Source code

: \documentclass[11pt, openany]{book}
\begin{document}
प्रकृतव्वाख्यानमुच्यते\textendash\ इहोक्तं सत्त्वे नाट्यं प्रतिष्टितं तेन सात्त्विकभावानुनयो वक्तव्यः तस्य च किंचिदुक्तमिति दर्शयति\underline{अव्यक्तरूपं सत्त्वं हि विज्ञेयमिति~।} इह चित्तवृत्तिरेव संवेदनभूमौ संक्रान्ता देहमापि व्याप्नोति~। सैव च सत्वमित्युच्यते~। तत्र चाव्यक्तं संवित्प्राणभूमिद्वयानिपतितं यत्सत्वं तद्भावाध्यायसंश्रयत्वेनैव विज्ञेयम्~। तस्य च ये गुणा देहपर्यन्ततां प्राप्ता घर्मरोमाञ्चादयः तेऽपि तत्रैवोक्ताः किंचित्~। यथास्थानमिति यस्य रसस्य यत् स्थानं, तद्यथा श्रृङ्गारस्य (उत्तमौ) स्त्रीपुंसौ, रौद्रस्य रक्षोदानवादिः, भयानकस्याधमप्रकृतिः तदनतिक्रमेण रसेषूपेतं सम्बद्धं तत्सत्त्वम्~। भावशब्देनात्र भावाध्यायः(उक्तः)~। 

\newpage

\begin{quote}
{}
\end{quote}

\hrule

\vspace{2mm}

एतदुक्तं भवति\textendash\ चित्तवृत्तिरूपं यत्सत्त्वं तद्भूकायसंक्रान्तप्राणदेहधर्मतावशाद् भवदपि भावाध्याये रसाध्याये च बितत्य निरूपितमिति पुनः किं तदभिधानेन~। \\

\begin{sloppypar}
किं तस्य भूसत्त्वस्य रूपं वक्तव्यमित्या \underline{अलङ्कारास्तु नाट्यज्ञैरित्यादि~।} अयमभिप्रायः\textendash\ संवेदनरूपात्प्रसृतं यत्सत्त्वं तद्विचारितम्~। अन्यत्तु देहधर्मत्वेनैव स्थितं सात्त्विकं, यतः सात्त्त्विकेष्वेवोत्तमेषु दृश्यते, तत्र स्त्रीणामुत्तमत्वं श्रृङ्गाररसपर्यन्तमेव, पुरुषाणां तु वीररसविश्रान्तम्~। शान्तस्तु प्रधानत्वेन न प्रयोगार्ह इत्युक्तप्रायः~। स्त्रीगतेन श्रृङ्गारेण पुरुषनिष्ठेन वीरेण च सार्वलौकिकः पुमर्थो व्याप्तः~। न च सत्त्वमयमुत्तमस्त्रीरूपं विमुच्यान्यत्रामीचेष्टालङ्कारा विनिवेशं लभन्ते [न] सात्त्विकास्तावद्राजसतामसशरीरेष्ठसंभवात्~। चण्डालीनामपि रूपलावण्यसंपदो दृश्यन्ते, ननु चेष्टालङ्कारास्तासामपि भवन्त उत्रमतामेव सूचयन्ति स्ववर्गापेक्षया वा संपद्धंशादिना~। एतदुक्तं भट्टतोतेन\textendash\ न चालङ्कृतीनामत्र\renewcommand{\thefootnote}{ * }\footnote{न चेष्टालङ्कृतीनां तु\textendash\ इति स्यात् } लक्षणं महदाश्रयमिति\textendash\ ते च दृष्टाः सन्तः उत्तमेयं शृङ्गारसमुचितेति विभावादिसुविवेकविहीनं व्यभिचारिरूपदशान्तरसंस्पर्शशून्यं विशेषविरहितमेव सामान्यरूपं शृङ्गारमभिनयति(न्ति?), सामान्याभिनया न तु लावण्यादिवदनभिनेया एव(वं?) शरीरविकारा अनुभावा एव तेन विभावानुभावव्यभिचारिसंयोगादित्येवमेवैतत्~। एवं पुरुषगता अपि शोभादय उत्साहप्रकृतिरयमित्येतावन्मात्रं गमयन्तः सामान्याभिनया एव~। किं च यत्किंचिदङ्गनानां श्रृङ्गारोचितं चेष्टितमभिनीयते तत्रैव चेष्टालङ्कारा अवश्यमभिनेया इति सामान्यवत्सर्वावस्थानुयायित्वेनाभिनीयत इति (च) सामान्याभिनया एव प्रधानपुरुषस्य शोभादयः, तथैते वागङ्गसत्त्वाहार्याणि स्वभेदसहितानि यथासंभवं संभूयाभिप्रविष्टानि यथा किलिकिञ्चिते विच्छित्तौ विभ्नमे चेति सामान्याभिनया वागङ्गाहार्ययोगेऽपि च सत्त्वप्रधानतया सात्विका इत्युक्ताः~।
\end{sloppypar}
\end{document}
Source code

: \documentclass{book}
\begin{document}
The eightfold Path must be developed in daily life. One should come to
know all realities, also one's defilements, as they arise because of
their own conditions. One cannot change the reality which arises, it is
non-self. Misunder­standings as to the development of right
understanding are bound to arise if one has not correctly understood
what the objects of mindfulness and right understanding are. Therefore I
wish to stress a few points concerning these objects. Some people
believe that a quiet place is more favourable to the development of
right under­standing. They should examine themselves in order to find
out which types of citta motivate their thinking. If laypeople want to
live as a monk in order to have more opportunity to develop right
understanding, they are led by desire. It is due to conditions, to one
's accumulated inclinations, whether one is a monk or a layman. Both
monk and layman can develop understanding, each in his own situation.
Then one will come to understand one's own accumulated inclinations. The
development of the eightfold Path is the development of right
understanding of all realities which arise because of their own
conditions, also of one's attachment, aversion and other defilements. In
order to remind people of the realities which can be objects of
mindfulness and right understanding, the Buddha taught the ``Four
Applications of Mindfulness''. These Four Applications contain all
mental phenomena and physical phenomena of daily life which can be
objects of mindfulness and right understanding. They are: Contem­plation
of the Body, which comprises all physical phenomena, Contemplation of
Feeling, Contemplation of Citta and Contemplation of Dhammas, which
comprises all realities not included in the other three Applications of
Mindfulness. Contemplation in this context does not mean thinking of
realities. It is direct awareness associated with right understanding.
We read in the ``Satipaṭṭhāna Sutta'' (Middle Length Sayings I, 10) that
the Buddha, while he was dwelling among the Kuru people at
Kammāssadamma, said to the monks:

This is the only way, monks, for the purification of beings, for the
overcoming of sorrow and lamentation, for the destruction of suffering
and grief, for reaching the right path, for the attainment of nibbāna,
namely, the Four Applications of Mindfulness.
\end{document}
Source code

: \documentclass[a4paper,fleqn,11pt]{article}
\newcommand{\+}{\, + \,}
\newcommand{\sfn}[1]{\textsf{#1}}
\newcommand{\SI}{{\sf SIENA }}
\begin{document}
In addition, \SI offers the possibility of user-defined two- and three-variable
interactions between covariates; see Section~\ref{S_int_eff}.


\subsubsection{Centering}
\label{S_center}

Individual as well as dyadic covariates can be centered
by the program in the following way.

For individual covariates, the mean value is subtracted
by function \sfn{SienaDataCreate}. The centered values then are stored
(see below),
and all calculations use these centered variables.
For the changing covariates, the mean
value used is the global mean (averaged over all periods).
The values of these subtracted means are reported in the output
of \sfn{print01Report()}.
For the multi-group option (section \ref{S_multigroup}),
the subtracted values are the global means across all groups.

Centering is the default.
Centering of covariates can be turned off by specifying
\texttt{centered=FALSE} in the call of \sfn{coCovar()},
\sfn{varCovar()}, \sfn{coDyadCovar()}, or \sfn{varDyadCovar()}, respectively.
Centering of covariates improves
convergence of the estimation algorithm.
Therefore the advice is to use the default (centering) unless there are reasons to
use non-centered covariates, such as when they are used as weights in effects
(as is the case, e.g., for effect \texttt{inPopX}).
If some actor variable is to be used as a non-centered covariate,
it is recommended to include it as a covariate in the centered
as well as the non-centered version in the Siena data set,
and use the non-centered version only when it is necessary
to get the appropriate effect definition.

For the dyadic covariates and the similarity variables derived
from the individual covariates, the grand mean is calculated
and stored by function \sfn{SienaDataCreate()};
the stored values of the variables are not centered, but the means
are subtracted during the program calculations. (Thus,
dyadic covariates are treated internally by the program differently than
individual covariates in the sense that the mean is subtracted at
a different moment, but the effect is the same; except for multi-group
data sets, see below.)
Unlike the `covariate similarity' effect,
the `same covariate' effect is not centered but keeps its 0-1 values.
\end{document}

++++++

*Problem:* Keep both end lines and retype everything in the records above from the line containing "out which types" through the line containing "This is the", exactly, with nothing else.

*Task solution:*
out which types of citta motivate their thinking. If laypeople want to
live as a monk in order to have more opportunity to develop right
understanding, they are led by desire. It is due to conditions, to one
's accumulated inclinations, whether one is a monk or a layman. Both
monk and layman can develop understanding, each in his own situation.
Then one will come to understand one's own accumulated inclinations. The
development of the eightfold Path is the development of right
understanding of all realities which arise because of their own
conditions, also of one's attachment, aversion and other defilements. In
order to remind people of the realities which can be objects of
mindfulness and right understanding, the Buddha taught the ``Four
Applications of Mindfulness''. These Four Applications contain all
mental phenomena and physical phenomena of daily life which can be
objects of mindfulness and right understanding. They are: Contem­plation
of the Body, which comprises all physical phenomena, Contemplation of
Feeling, Contemplation of Citta and Contemplation of Dhammas, which
comprises all realities not included in the other three Applications of
Mindfulness. Contemplation in this context does not mean thinking of
realities. It is direct awareness associated with right understanding.
We read in the ``Satipaṭṭhāna Sutta'' (Middle Length Sayings I, 10) that
the Buddha, while he was dwelling among the Kuru people at
Kammāssadamma, said to the monks:

This is the only way, monks, for the purification of beings, for the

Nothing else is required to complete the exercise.